▶ Records shown:
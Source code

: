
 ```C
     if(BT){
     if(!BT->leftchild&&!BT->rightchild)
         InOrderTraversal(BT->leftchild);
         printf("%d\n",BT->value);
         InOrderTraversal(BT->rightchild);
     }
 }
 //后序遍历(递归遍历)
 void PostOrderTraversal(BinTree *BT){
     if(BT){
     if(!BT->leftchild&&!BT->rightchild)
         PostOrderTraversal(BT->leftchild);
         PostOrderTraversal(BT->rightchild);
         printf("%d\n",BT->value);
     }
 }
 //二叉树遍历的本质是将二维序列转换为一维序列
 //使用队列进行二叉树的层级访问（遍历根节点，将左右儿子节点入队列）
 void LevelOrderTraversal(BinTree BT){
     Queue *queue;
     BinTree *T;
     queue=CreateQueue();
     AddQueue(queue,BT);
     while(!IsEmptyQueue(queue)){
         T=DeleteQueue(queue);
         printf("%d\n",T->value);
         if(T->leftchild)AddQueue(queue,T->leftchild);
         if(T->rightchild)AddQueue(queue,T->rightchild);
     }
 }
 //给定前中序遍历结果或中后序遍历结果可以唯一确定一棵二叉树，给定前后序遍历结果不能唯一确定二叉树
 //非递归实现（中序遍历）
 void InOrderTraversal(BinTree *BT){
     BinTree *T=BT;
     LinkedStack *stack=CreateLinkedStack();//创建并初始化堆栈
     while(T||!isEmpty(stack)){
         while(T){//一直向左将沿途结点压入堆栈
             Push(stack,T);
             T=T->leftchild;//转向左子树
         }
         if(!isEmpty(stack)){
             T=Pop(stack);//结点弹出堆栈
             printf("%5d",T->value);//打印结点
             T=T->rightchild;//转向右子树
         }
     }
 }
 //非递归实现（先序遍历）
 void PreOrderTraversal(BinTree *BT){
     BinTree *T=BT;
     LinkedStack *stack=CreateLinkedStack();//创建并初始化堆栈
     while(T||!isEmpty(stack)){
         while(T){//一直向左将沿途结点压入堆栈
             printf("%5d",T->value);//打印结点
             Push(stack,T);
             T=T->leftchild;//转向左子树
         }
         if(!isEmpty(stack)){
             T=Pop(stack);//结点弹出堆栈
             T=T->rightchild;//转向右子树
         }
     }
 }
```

--

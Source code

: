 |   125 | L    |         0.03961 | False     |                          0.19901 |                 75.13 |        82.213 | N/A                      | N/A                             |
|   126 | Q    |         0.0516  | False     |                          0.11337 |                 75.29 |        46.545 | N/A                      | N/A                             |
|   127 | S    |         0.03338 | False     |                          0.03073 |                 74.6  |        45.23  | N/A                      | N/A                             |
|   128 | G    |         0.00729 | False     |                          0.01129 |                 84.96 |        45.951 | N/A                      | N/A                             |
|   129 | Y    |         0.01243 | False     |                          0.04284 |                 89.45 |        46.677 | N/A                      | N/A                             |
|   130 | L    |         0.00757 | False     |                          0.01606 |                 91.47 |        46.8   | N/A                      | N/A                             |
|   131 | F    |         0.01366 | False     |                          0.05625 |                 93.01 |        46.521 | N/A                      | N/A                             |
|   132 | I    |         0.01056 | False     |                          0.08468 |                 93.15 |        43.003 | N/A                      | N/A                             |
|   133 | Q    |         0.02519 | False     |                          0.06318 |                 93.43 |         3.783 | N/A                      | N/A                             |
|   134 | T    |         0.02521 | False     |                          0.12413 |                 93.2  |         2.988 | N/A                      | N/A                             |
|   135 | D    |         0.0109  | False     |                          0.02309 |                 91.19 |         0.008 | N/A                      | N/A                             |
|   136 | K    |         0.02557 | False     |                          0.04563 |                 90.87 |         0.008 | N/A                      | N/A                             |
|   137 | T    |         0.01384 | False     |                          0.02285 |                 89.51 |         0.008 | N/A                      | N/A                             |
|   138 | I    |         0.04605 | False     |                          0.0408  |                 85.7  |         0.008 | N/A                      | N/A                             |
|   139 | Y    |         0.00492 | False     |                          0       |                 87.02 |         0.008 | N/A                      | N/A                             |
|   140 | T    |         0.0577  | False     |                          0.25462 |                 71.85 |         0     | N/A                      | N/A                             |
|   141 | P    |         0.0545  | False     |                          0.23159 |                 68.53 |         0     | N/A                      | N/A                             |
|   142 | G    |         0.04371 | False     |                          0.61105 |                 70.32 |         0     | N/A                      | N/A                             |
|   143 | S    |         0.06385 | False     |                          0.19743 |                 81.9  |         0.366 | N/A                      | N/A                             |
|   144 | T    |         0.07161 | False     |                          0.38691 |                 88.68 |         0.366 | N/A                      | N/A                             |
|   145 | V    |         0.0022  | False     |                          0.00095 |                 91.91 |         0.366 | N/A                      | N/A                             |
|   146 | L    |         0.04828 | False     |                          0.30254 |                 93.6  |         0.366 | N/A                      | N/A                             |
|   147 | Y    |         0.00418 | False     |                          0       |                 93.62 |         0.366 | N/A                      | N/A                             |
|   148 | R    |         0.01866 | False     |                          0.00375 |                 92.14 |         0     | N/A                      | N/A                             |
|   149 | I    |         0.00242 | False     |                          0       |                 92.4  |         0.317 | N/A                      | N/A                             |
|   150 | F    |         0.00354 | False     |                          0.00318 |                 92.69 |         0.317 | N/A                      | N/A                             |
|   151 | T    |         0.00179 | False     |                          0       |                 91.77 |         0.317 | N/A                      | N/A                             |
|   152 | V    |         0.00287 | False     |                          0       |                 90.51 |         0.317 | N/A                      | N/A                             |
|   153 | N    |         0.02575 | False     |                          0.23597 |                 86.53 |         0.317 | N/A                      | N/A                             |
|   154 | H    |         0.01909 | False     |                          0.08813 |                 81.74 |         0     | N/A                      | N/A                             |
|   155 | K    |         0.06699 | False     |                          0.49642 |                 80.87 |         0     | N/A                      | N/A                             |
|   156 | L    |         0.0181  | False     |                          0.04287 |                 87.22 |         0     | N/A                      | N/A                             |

▶ What to do: Extract each line from the entries above that contains the string "void".

▶ Output:
 void PostOrderTraversal(BinTree *BT){
 void LevelOrderTraversal(BinTree BT){
 void InOrderTraversal(BinTree *BT){
 void PreOrderTraversal(BinTree *BT){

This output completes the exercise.